There are 854,000 people with “Top Secret” Clearance. Who the hell are they? (WaPo’s Top Secret America series)

So the Washington Post’s 2-years-in-the-making series on the crazy house that is our intelligence operations was launched yesterday. Lots of interesting facts, including the estimate that there are 854,000 people with Top Secret clearance, the highest of the three standard categories of classified intelligence:

Every day across the United States, 854,000 [nearly 1.5 times as many people as live in Washington, D.C.] civil servants, military personnel and private contractors with top-secret security clearances are scanned into offices protected by electromagnetic locks, retinal cameras and fortified walls that eavesdropping equipment cannot penetrate.

A standard definition of Top Secret: “Top Secret” shall be applied to information, the unauthorized disclosure of which reasonably could be expected to cause exceptionally grave damage to the national security.

Sounds like a pretty exclusive club, or should be right? If you were to take all of the government employees who might be within a football’s field distance from a piece of “Top Secret” paper…including everyone who works at the Pentagon, CIA, NSA, all active duty military officers, etc. from lowest ranking clerk to top chief, that’d equal to about that 800K number, right (*see footnote)?

Here’s some numbers, taken from Wikipedia and other similarly take-with-a-grain-of-salt sources (some agencies have their payrolls classified):

Total 854,000
Central Intelligence Agency 20,000
National Security Agency 30,000
Defense Intelligence Agency 16,500
Army Military Intelligence 31,800
Office of the Director of National Intelligence 1,500
Every active military officers 224,144
All Pentagon personnel 26,000
All State Dept. personnel 20,000
All of Congress, White House, WH Office ~1000
Department of Homeland Security 216,000
WTF 267,056

So, if Excel is correct, subtracting the usual suspects and then some, there are still more than 260,000 people out there with access to secrets that could cause “grave damage” to our country. But I guess if we’ve got solid security standards applied across all the bureaucracies, it’s not like some barely-old-enough-to-legally-drink-maybe-emotionally-insecure-kid, who happened to be given top secret clearance, could waltz into a classified network system by pretending to listen to Lady Gaga and download anything critical, right?

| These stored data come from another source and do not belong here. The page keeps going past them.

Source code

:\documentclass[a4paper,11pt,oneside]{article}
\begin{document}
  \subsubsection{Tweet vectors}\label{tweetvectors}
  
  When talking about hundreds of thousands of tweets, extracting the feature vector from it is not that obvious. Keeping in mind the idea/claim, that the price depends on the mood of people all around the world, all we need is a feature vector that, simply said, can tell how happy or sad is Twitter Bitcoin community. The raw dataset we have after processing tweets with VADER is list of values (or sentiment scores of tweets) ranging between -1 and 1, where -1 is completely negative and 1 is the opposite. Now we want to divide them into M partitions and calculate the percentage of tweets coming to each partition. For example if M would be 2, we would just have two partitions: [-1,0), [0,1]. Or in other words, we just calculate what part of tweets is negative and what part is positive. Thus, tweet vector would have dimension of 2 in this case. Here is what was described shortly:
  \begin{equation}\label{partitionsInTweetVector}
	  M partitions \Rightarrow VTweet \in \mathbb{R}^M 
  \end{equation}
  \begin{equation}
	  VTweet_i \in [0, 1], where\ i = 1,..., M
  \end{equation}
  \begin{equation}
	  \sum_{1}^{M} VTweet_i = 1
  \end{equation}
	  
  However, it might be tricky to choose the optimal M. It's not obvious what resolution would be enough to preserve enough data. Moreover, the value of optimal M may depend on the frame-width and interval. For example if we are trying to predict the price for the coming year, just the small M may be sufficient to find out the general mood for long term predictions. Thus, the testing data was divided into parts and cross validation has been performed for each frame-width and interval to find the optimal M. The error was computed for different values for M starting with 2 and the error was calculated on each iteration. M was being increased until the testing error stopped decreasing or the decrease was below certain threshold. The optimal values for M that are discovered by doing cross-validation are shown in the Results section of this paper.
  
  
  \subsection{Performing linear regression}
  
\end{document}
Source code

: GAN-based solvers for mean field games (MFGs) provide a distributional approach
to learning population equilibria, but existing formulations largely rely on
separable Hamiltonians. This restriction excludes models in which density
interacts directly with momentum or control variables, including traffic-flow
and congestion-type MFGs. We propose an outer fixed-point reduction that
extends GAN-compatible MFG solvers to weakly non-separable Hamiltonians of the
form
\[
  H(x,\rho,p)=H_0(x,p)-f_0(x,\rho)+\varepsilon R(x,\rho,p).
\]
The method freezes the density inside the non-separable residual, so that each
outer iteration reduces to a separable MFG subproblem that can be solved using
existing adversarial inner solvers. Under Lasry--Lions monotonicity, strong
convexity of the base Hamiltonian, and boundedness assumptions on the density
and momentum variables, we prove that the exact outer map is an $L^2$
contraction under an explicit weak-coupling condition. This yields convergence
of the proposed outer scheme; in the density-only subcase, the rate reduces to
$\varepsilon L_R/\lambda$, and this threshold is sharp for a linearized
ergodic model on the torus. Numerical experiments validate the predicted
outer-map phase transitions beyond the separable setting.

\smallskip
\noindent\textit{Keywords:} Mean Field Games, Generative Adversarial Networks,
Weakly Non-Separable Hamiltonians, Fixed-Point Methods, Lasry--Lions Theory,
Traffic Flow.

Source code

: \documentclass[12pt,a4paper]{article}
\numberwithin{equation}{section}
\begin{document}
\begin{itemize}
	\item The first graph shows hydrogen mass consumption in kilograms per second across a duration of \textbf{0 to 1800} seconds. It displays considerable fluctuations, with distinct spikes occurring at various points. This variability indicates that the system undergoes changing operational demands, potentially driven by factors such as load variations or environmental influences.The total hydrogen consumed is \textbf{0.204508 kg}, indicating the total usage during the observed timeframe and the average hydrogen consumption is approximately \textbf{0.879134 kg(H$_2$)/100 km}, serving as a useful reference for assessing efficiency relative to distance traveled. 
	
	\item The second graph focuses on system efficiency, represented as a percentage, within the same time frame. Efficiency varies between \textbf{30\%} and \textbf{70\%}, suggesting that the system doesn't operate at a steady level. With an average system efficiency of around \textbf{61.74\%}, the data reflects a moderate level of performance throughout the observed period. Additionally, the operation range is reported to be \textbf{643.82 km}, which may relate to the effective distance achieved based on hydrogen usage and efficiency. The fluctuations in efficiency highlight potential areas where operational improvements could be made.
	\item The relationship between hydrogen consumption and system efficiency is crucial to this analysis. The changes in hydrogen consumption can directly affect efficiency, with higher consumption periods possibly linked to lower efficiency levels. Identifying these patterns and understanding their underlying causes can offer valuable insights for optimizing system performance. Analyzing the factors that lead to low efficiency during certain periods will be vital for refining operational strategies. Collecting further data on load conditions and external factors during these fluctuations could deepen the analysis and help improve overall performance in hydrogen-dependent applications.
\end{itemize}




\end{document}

* Footnote: My count doesn’t include private contractors, some of which do legitimately need top secret clearance. But I believe that’s the point of the WaPo piece, that our intelligence infrastructure has become so bloated and convulutedthat even if you were to wildly overestimate the number of government employees who need top secret clearance, you’d still have hundreds of thousands of other people, including contractors, if the WaPo estimate is on the mark. Read their Top Secret America series for even more disturbing implications.